▸ Your objective: From the entries below, please output exactly the lines starting at the one containing "TMI 지표를 분석해보았습니다.😀" and ending at the one containing "난사시 거리별 정확도", both included.

····················

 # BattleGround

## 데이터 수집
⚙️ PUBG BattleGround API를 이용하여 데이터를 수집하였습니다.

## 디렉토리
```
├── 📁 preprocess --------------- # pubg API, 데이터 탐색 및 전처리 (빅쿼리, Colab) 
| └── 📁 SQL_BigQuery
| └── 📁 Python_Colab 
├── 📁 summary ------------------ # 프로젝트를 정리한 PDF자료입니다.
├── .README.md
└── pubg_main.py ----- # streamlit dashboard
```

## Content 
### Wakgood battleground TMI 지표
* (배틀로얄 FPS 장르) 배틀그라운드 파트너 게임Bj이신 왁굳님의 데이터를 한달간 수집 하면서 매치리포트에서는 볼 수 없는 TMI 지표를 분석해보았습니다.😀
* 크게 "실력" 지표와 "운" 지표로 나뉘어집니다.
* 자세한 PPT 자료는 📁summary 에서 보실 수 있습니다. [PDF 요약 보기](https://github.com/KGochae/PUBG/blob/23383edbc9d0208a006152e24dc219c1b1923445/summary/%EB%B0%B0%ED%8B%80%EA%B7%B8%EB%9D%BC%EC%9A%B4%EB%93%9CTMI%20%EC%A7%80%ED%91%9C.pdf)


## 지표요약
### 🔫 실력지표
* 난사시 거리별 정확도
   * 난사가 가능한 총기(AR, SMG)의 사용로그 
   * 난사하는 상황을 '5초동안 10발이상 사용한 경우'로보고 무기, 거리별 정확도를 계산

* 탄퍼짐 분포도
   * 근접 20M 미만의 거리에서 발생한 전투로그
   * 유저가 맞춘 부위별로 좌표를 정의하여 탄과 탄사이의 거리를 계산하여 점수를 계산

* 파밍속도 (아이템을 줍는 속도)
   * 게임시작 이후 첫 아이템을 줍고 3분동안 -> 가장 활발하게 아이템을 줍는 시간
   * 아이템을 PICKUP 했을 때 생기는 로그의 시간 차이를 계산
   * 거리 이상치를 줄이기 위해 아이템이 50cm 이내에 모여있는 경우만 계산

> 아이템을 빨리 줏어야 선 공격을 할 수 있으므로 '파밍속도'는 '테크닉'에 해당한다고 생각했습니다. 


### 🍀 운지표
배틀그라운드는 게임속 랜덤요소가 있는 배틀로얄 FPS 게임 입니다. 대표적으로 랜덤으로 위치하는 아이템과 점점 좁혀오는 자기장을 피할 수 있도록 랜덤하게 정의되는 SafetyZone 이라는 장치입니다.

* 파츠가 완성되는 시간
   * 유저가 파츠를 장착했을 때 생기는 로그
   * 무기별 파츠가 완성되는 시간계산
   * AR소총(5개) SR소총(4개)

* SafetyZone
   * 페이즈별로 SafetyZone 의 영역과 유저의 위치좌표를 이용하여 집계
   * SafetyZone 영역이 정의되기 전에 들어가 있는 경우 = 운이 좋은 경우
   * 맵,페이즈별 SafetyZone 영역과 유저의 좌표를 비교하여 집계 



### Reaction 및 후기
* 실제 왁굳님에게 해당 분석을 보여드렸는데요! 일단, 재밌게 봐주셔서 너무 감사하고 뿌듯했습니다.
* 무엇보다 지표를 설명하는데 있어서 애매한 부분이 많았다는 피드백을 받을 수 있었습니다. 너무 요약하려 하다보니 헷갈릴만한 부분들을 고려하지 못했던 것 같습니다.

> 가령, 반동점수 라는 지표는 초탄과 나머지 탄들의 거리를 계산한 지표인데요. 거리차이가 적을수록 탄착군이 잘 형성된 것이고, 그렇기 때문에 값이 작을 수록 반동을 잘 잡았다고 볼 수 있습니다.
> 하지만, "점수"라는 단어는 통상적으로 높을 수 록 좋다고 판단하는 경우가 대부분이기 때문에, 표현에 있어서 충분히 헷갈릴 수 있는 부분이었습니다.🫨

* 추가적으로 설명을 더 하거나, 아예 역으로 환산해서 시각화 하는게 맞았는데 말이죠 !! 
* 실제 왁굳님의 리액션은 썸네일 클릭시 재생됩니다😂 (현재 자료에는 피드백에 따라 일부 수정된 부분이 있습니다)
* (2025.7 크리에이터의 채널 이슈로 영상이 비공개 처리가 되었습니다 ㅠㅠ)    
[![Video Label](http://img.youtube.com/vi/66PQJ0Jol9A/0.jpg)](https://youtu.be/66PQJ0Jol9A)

····················

▸ Finished task:
* (배틀로얄 FPS 장르) 배틀그라운드 파트너 게임Bj이신 왁굳님의 데이터를 한달간 수집 하면서 매치리포트에서는 볼 수 없는 TMI 지표를 분석해보았습니다.😀
* 크게 "실력" 지표와 "운" 지표로 나뉘어집니다.
* 자세한 PPT 자료는 📁summary 에서 보실 수 있습니다. [PDF 요약 보기](https://github.com/KGochae/PUBG/blob/23383edbc9d0208a006152e24dc219c1b1923445/summary/%EB%B0%B0%ED%8B%80%EA%B7%B8%EB%9D%BC%EC%9A%B4%EB%93%9CTMI%20%EC%A7%80%ED%91%9C.pdf)


## 지표요약
### 🔫 실력지표
* 난사시 거리별 정확도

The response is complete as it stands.